INPUT DATA START

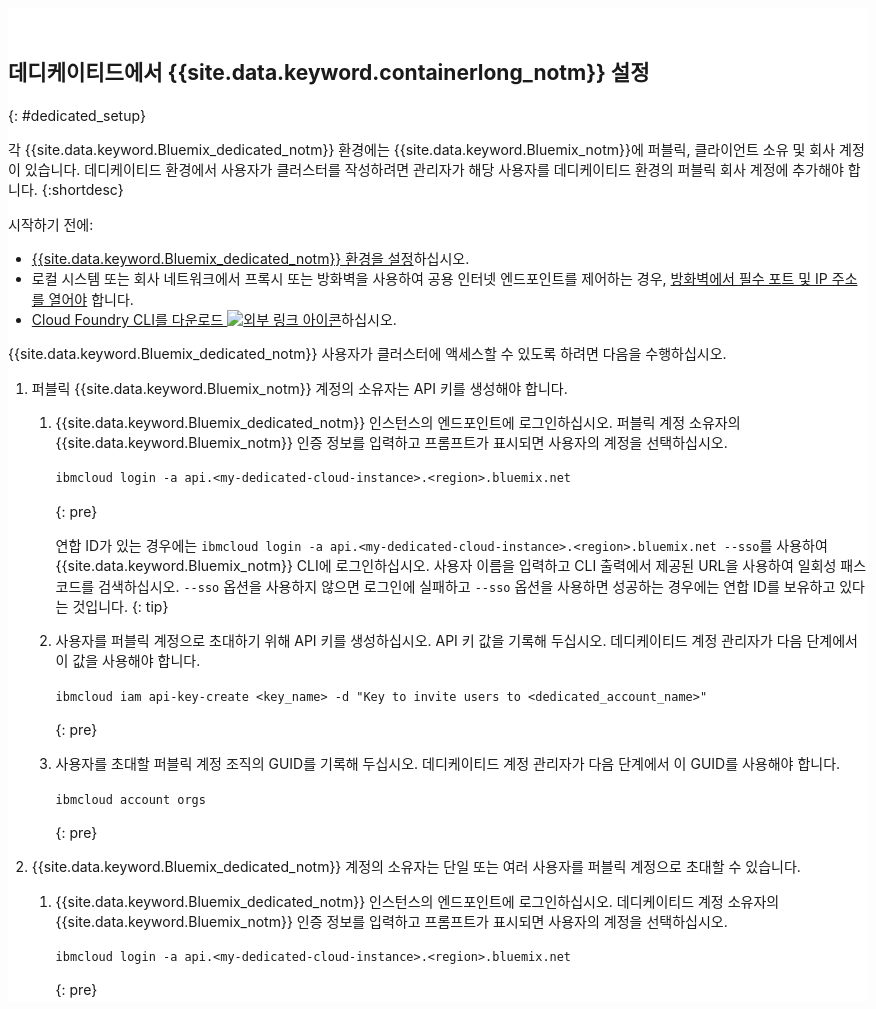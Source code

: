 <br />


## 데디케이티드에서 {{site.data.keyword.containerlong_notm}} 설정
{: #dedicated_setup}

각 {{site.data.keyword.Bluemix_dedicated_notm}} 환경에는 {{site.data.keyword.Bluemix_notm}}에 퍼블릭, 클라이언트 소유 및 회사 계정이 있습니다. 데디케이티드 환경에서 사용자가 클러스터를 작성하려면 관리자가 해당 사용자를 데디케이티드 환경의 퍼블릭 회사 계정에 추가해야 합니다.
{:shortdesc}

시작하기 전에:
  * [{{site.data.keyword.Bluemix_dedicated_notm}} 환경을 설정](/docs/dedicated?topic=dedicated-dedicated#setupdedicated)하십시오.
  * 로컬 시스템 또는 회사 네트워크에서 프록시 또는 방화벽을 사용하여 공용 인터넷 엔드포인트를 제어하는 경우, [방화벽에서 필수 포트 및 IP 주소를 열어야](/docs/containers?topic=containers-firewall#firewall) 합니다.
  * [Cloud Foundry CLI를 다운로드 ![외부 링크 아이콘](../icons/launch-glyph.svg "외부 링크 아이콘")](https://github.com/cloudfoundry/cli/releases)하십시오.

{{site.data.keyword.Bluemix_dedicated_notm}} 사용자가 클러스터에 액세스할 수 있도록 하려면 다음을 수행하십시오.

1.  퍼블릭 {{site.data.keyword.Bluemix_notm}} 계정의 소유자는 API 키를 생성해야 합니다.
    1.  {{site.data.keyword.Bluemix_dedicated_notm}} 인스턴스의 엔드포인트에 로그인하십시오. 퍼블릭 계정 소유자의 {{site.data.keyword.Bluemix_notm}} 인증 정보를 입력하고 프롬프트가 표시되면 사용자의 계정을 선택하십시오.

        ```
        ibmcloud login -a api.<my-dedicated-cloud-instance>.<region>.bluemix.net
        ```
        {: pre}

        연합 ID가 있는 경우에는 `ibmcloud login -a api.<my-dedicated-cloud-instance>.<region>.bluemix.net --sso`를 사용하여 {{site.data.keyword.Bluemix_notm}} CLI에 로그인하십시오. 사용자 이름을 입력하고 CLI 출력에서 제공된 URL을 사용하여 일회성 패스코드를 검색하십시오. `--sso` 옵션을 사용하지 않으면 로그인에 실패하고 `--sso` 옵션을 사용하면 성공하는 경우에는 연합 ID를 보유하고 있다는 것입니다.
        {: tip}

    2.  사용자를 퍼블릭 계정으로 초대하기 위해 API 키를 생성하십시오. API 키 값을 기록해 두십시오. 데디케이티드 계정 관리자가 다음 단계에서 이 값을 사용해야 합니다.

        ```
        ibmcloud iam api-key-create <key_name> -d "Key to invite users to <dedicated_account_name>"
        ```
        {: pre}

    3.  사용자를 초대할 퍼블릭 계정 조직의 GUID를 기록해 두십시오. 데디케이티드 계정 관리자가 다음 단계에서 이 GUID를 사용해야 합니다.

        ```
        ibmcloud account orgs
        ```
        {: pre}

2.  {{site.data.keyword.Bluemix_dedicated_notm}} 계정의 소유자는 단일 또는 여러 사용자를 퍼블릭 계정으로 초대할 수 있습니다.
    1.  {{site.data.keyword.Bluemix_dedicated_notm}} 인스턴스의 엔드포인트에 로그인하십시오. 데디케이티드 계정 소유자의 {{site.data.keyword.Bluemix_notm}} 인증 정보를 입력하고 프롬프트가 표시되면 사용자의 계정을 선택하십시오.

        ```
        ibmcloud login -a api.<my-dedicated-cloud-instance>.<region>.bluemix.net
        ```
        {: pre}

INPUT DATA END
INPUT DATA START

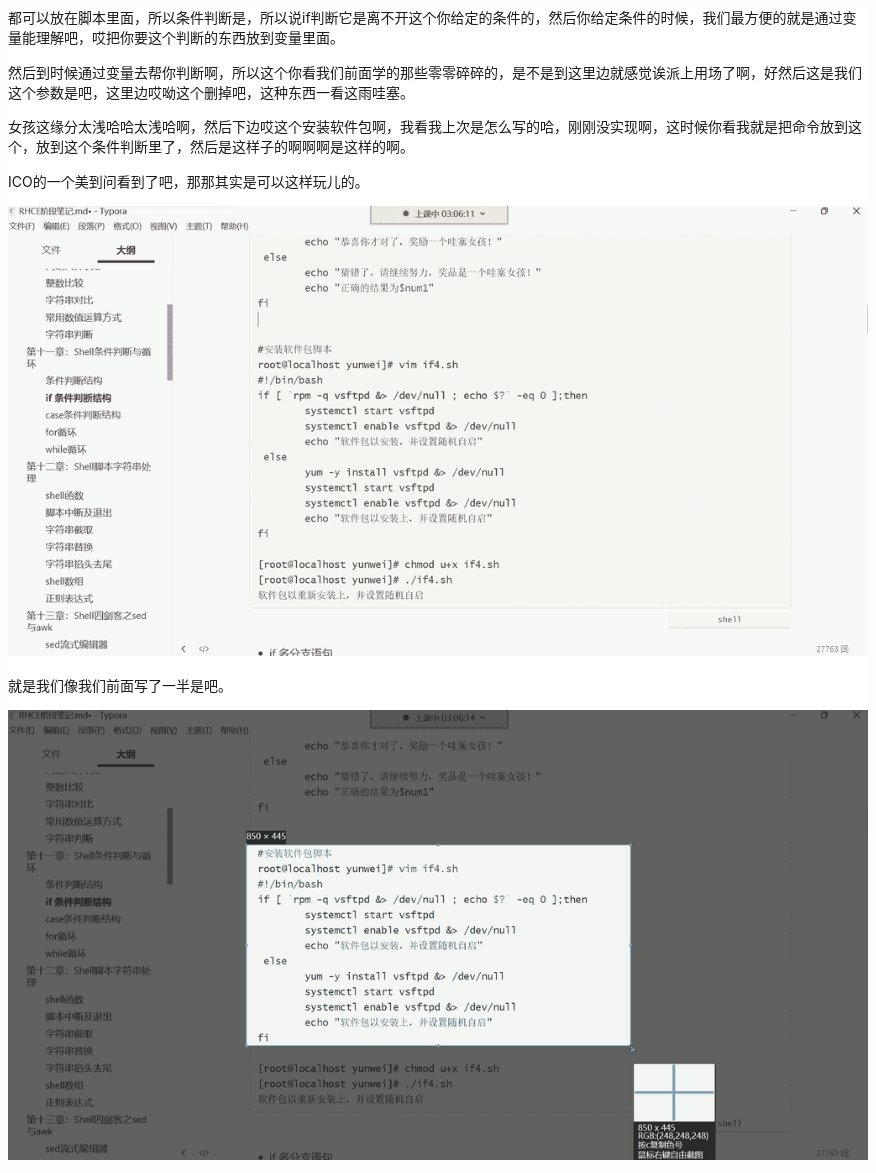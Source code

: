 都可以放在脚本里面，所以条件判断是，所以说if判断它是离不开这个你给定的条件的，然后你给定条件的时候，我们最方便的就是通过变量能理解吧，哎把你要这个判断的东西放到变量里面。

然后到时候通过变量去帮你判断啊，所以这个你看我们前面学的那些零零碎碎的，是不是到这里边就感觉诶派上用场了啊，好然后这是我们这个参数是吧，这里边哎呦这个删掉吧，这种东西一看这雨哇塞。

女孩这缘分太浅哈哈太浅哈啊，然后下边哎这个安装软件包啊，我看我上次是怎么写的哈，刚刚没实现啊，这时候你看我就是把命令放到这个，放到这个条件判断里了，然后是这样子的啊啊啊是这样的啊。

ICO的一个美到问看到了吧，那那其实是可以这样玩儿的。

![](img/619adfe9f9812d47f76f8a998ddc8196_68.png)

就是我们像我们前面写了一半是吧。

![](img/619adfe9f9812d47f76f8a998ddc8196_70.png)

INPUT DATA END

*WHAT TO WORK ON*
In the material above, please find every line that includes the word "사용자를" and copy it.

*WRITTEN SOLUTION*
각 {{site.data.keyword.Bluemix_dedicated_notm}} 환경에는 {{site.data.keyword.Bluemix_notm}}에 퍼블릭, 클라이언트 소유 및 회사 계정이 있습니다. 데디케이티드 환경에서 사용자가 클러스터를 작성하려면 관리자가 해당 사용자를 데디케이티드 환경의 퍼블릭 회사 계정에 추가해야 합니다.
    2.  사용자를 퍼블릭 계정으로 초대하기 위해 API 키를 생성하십시오. API 키 값을 기록해 두십시오. 데디케이티드 계정 관리자가 다음 단계에서 이 값을 사용해야 합니다.
    3.  사용자를 초대할 퍼블릭 계정 조직의 GUID를 기록해 두십시오. 데디케이티드 계정 관리자가 다음 단계에서 이 GUID를 사용해야 합니다.
2.  {{site.data.keyword.Bluemix_dedicated_notm}} 계정의 소유자는 단일 또는 여러 사용자를 퍼블릭 계정으로 초대할 수 있습니다.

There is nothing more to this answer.